(What this task involves) Copy every line of the entries that has the string "outdoors" in it.

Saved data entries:

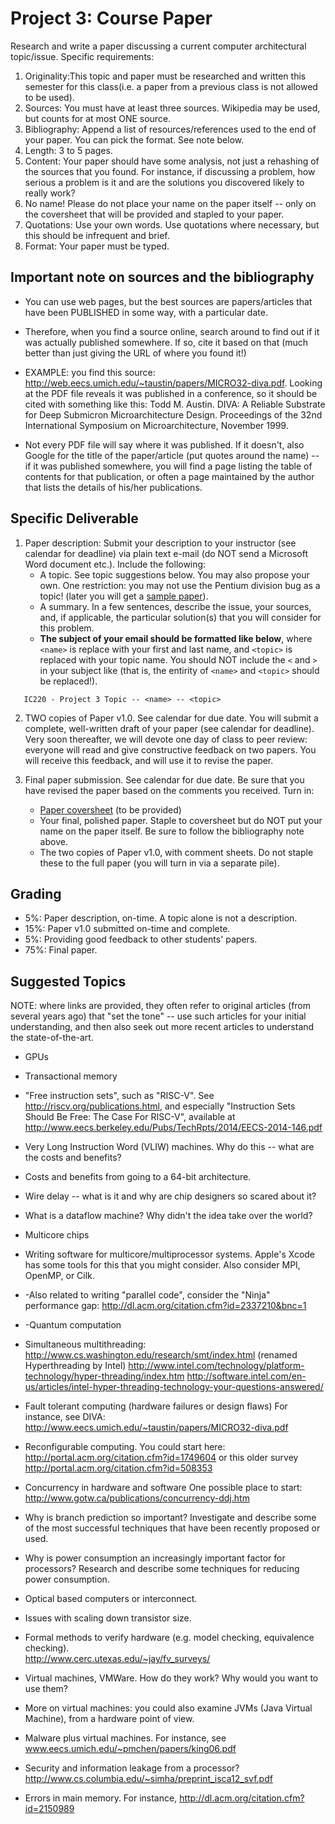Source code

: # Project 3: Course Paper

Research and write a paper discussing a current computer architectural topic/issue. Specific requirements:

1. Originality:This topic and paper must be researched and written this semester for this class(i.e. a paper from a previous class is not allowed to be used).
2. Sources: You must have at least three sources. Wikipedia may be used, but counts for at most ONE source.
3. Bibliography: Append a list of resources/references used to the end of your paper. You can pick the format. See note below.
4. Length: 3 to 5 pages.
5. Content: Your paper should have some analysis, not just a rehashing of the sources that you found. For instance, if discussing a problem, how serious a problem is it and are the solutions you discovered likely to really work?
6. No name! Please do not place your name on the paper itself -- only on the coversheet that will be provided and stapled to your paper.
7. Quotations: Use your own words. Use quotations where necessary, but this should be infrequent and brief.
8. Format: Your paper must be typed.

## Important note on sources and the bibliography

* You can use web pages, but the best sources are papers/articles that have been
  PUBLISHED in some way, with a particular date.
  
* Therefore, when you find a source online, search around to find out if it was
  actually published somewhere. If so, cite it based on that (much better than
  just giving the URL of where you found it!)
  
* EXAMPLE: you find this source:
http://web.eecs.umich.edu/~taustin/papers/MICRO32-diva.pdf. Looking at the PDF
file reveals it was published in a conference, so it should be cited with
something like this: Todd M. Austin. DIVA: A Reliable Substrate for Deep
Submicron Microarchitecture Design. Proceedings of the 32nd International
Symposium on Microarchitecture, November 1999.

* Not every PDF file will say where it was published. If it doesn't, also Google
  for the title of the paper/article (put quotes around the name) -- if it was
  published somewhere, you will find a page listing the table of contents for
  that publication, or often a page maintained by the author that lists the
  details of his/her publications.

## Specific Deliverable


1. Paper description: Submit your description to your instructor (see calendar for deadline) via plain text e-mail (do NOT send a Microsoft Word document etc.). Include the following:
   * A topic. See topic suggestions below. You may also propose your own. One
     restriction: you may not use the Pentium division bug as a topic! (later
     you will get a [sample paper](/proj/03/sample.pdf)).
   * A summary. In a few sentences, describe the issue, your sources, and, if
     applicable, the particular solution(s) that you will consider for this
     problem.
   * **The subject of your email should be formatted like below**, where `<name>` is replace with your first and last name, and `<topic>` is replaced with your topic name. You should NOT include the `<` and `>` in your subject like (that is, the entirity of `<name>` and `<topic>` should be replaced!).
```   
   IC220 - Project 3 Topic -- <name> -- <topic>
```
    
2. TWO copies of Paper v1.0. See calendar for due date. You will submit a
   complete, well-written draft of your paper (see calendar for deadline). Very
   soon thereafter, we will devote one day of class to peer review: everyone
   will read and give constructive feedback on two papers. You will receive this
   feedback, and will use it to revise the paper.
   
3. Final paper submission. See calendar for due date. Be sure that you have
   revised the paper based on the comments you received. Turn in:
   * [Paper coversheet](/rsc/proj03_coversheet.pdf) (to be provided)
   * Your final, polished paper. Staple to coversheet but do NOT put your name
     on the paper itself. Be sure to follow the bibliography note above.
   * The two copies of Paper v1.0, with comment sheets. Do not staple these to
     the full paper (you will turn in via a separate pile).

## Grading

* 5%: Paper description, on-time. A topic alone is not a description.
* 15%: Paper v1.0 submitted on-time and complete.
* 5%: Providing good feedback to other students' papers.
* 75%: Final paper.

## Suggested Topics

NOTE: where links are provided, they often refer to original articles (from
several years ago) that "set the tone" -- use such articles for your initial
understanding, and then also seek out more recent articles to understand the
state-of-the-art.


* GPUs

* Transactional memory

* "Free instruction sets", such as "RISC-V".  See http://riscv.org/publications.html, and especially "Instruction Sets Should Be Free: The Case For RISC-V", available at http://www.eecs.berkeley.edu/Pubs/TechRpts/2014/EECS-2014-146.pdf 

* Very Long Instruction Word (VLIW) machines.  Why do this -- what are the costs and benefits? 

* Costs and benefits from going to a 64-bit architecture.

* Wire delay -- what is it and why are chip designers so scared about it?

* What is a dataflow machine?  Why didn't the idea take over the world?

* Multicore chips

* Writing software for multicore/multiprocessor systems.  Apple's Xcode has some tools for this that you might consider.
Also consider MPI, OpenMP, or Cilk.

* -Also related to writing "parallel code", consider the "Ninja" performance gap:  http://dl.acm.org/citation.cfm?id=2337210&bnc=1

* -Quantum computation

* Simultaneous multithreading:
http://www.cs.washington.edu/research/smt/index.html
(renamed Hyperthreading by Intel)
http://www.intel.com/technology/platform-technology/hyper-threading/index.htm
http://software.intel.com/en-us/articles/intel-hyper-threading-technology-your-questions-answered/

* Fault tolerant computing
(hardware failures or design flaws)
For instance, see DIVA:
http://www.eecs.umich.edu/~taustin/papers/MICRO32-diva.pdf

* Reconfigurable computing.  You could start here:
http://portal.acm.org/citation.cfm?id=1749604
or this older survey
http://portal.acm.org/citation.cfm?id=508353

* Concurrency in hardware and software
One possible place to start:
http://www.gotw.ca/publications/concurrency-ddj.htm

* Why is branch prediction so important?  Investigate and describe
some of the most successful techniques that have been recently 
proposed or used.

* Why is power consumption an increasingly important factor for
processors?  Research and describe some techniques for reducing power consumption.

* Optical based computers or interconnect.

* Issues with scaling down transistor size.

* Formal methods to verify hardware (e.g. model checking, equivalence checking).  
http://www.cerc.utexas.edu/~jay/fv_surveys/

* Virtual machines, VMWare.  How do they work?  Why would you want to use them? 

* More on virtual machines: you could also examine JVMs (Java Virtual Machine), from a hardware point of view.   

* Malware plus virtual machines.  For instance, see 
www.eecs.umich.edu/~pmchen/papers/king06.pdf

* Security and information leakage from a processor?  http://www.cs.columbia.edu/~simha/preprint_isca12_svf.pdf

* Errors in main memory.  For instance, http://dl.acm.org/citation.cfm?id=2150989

...

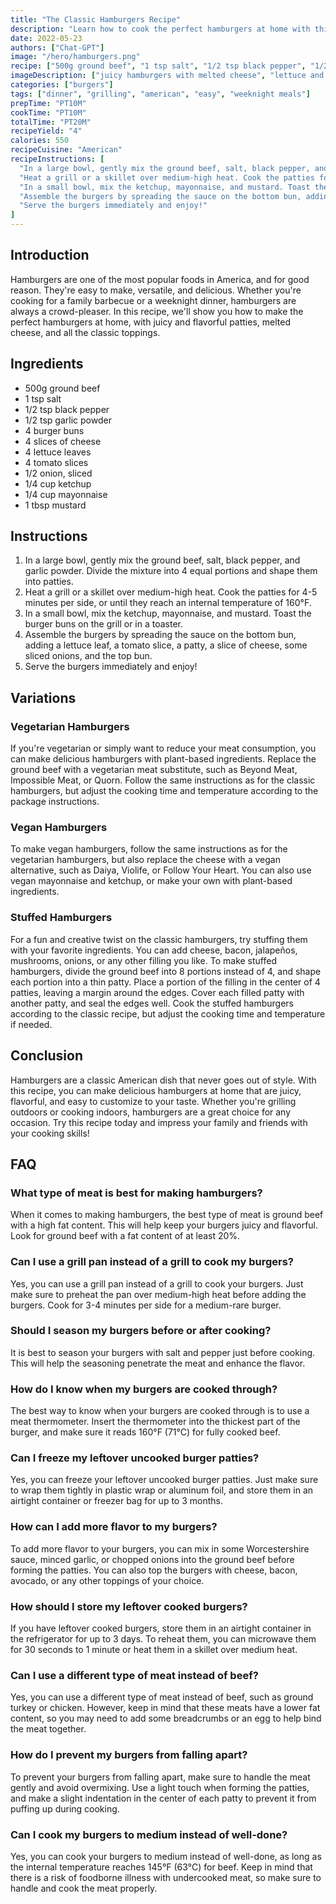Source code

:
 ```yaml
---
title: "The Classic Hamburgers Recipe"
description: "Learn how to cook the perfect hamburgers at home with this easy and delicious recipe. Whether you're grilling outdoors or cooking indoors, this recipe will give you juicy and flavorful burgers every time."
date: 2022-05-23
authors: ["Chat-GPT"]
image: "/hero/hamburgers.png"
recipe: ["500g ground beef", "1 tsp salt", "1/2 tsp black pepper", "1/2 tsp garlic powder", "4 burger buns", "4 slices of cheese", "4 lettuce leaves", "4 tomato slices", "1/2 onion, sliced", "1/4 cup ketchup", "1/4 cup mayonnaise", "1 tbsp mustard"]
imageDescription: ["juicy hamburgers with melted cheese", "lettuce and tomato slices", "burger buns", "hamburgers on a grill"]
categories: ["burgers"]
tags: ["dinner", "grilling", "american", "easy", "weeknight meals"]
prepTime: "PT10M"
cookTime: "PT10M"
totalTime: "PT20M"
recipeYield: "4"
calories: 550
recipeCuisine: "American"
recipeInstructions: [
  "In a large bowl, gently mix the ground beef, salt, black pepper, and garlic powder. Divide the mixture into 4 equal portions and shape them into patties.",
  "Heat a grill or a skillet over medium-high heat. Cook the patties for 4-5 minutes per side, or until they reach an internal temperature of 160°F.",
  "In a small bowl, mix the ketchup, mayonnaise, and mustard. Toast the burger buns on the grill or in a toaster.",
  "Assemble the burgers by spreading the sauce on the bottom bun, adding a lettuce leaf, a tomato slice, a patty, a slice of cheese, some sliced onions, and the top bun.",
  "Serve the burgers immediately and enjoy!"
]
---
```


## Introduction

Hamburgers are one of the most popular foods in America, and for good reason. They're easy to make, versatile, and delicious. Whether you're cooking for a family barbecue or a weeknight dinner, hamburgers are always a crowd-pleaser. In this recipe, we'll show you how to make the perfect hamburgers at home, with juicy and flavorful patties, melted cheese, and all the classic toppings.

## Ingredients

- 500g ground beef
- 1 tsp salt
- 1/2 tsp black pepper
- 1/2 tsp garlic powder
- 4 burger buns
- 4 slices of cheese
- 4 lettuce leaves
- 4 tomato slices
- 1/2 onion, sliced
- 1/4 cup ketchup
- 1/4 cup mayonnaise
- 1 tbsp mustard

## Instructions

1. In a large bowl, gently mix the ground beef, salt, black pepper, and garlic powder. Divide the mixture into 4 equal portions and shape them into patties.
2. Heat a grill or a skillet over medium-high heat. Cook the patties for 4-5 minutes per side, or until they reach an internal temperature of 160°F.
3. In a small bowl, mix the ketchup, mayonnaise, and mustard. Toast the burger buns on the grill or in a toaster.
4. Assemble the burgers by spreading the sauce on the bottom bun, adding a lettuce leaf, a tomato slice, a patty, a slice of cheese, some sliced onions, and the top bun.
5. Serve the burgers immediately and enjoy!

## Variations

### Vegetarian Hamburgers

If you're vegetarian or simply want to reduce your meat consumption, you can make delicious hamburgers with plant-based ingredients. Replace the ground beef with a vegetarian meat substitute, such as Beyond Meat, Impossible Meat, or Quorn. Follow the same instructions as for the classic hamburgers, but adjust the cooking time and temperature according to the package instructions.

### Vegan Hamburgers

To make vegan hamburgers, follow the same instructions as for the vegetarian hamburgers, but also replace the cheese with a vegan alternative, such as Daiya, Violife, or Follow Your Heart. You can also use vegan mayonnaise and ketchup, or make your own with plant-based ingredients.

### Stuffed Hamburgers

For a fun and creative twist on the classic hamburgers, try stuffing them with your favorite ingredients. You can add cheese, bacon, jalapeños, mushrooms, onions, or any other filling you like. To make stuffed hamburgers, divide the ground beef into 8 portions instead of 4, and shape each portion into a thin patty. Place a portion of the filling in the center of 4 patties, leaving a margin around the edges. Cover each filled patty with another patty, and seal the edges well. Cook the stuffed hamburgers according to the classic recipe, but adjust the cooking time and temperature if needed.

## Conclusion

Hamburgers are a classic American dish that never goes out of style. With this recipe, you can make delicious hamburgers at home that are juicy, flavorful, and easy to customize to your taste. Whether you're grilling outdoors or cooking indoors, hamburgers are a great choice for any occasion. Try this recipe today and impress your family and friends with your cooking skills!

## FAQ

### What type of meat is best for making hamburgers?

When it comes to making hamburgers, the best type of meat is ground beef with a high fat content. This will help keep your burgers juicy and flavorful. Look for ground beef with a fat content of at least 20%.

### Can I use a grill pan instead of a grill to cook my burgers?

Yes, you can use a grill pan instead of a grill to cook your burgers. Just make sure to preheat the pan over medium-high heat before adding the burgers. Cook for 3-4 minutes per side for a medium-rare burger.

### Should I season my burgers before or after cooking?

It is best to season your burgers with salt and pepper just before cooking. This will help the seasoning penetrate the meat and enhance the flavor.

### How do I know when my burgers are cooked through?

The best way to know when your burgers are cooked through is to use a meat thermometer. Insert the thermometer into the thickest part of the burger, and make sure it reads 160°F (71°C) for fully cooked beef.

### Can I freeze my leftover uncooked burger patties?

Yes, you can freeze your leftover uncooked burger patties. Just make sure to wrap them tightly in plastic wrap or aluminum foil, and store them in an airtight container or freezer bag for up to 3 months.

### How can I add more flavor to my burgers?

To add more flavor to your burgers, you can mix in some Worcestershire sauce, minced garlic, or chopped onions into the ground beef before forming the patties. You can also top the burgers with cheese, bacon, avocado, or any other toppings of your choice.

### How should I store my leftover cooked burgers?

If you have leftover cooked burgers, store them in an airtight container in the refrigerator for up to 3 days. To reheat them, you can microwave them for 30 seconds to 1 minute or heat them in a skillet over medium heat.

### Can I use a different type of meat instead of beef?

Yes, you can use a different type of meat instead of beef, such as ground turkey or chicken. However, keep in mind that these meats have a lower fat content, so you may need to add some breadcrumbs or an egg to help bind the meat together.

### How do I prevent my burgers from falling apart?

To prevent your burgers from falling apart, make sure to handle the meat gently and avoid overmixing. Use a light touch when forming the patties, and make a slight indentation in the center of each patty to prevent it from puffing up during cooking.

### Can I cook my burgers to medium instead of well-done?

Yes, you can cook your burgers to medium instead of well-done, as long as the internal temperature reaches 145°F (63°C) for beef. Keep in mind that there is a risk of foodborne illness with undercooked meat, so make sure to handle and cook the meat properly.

---

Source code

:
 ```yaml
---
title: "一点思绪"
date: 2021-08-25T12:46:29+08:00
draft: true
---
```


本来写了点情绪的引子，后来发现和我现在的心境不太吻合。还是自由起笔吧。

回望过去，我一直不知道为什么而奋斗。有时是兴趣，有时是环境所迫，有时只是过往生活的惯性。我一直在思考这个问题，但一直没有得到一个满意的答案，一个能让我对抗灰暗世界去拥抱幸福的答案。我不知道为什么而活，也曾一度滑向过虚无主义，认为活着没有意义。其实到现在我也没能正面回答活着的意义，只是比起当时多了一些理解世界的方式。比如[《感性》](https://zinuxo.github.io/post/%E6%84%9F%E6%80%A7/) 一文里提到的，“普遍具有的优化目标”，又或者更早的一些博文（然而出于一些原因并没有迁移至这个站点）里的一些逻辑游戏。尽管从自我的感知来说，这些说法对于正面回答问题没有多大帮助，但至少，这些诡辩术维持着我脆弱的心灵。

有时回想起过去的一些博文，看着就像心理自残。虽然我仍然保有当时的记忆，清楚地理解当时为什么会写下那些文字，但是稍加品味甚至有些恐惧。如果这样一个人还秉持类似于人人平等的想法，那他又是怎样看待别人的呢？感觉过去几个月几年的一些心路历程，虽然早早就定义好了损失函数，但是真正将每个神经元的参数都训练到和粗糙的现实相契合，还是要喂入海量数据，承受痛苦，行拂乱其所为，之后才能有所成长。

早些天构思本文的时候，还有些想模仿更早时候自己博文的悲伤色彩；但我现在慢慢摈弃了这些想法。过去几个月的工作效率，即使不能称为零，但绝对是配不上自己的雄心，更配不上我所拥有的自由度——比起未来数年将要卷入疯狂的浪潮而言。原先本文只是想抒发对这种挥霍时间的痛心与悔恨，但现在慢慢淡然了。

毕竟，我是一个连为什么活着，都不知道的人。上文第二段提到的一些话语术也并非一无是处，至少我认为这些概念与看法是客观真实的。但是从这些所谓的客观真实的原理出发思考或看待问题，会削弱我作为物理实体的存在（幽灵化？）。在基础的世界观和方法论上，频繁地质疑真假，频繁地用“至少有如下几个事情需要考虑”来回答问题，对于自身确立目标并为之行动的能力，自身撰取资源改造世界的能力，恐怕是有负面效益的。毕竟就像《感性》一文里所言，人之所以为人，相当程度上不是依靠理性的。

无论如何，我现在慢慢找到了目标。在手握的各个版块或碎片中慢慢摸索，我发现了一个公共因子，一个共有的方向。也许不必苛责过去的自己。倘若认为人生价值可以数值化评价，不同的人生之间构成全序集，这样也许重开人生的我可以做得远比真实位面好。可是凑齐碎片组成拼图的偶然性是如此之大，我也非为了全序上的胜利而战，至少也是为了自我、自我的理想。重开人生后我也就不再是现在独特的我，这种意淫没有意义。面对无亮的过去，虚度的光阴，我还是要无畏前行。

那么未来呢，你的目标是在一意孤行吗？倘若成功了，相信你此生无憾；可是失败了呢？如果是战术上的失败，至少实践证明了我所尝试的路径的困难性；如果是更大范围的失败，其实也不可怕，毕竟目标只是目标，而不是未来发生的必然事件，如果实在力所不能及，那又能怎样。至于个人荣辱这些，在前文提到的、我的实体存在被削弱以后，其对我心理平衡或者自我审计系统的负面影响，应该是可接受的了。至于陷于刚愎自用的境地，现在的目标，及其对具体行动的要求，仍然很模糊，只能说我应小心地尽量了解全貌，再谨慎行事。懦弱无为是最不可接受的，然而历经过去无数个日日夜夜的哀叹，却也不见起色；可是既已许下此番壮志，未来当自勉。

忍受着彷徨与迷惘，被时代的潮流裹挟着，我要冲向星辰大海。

(Output for this exercise)
description: "Learn how to cook the perfect hamburgers at home with this easy and delicious recipe. Whether you're grilling outdoors or cooking indoors, this recipe will give you juicy and flavorful burgers every time."
Hamburgers are a classic American dish that never goes out of style. With this recipe, you can make delicious hamburgers at home that are juicy, flavorful, and easy to customize to your taste. Whether you're grilling outdoors or cooking indoors, hamburgers are a great choice for any occasion. Try this recipe today and impress your family and friends with your cooking skills!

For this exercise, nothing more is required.